Re: radosgw stopped working

"Anthony D'Atri" <anthony.datri@xxxxxxxxx> · Mon, 23 Dec 2024 10:41:23 -0500

> 
> [root@ctplmon1 ~]# ceph osd dump | grep pool
> pool 1 '.mgr' replicated size 3 min_size 2 crush_rule 0 object_hash rjenkins pg_num 1 pgp_num 1 autoscale_mode on last_change 320144 flags hashpspool stripe_width 0 pg_num_min 1 application mgr,mgr_devicehealth
> pool 2 '.rgw.root' replicated size 3 min_size 2 crush_rule 0 object_hash rjenkins pg_num 32 pgp_num 32 autoscale_mode on last_change 320144 lfor 0/18964/18962 flags hashpspool stripe_width 0 application rgw
> pool 3 'default.rgw.log' replicated size 3 min_size 2 crush_rule 0 object_hash rjenkins pg_num 32 pgp_num 32 autoscale_mode on last_change 320144 lfor 0/127672/127670 flags hashpspool stripe_width 0 application rgw
> pool 4 'default.rgw.control' replicated size 3 min_size 2 crush_rule 0 object_hash rjenkins pg_num 32 pgp_num 32 autoscale_mode on last_change 320144 lfor 0/59850/59848 flags hashpspool stripe_width 0 application rgw
> pool 5 'default.rgw.meta' replicated size 3 min_size 2 crush_rule 0 object_hash rjenkins pg_num 8 pgp_num 8 autoscale_mode on last_change 320144 lfor 0/51538/51536 flags hashpspool stripe_width 0 pg_autoscale_bias 4 pg_num_min 8 application rgw
> pool 6 'default.rgw.buckets.index' replicated size 3 min_size 2 crush_rule 2 object_hash rjenkins pg_num 8 pgp_num 8 autoscale_mode on last_change 315285 lfor 0/127830/127828 flags hashpspool stripe_width 0 pg_autoscale_bias 4 pg_num_min 8 application rgw
> pool 7 'default.rgw.buckets.non-ec' replicated size 3 min_size 2 crush_rule 0 object_hash rjenkins pg_num 32 pgp_num 32 autoscale_mode on last_change 320144 lfor 0/76474/76472 flags hashpspool stripe_width 0 application rgw
> pool 9 'default.rgw.buckets.data' erasure profile ec-32-profile size 5 min_size 4 crush_rule 1 object_hash rjenkins pg_num 512 pgp_num 512 autoscale_mode on last_change 320144 lfor 0/127784/214408 flags hashpspool,ec_overwrites stripe_width 12288 application rgw
> pool 10 'cephfs_data' replicated size 3 min_size 2 crush_rule 0 object_hash rjenkins pg_num 128 pgp_num 128 autoscale_mode on last_change 320144 flags hashpspool,bulk stripe_width 0 application cephfs
> pool 11 'cephfs_metadata' replicated size 3 min_size 2 crush_rule 4 object_hash rjenkins pg_num 8 pgp_num 8 autoscale_mode on last_change 320144 flags hashpspool stripe_width 0 pg_autoscale_bias 4 pg_num_min 16 recovery_priority 5 application cephfs
> 
> ---

Are you using HDDs, SSDs, or both?  What does the PGs column at the right end of `ceph osd df` average?  I’m still spinning up my brain this morning, but this seems reeeeeally low, like ~17 if all the OSDs are the same device class.

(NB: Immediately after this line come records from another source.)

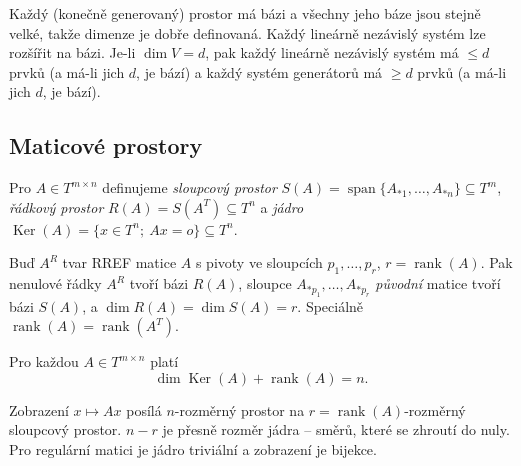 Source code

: \documentclass[11pt,a4paper]{article}
\newcommand{\rank}{\operatorname{rank}}
\newcommand{\Ker}{\operatorname{Ker}}
\newcommand{\spn}{\operatorname{span}}
\begin{document}
\begin{veta}
Každý (konečně generovaný) prostor má bázi a všechny jeho báze jsou stejně velké, takže dimenze je dobře definovaná. Každý lineárně nezávislý systém lze rozšířit na bázi. Je-li $\dim V=d$, pak každý lineárně nezávislý systém má $\le d$ prvků (a má-li jich $d$, je bází) a každý systém generátorů má $\ge d$ prvků (a má-li jich $d$, je bází).
\end{veta}


\subsection{Maticové prostory}

\begin{definice}
Pro $A\in T^{m\times n}$ definujeme \emph{sloupcový prostor} $S(A)=\spn\{A_{*1},\dots,A_{*n}\}\subseteq T^m$, \emph{řádkový prostor} $R(A)=S(A^T)\subseteq T^n$ a \emph{jádro} $\Ker(A)=\{x\in T^n;\ Ax=o\}\subseteq T^n$.
\end{definice}

\begin{veta}
Buď $A^R$ tvar RREF matice $A$ s pivoty ve sloupcích $p_1,\dots,p_r$, $r=\rank(A)$. Pak nenulové řádky $A^R$ tvoří bázi $R(A)$, sloupce $A_{*p_1},\dots,A_{*p_r}$ \emph{původní} matice tvoří bázi $S(A)$, a $\dim R(A)=\dim S(A)=r$. Speciálně $\rank(A)=\rank(A^T)$.
\end{veta}

\begin{veta}
Pro každou $A\in T^{m\times n}$ platí
\[
  \dim\Ker(A)+\rank(A)=n.
\]
\end{veta}

\begin{intuice}
Zobrazení $x\mapsto Ax$ posílá $n$-rozměrný prostor na $r=\rank(A)$-rozměrný sloupcový prostor.  $n-r$ je přesně rozměr jádra -- směrů, které se zhroutí do nuly. Pro regulární matici je jádro triviální a zobrazení je bijekce.
\end{intuice}

\end{document}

buckets.index, notably, should be way higher.  Assuming that your OSDs are all identical and thus that the index pool spans them all, I’d increase pg_num for the index pool and cephfs_metadata to 256 and for buckets.data to maybe 2048.

> 
> Right now there are around 200 osds (5.5T) in a cluster, with around 25 waiting to be added.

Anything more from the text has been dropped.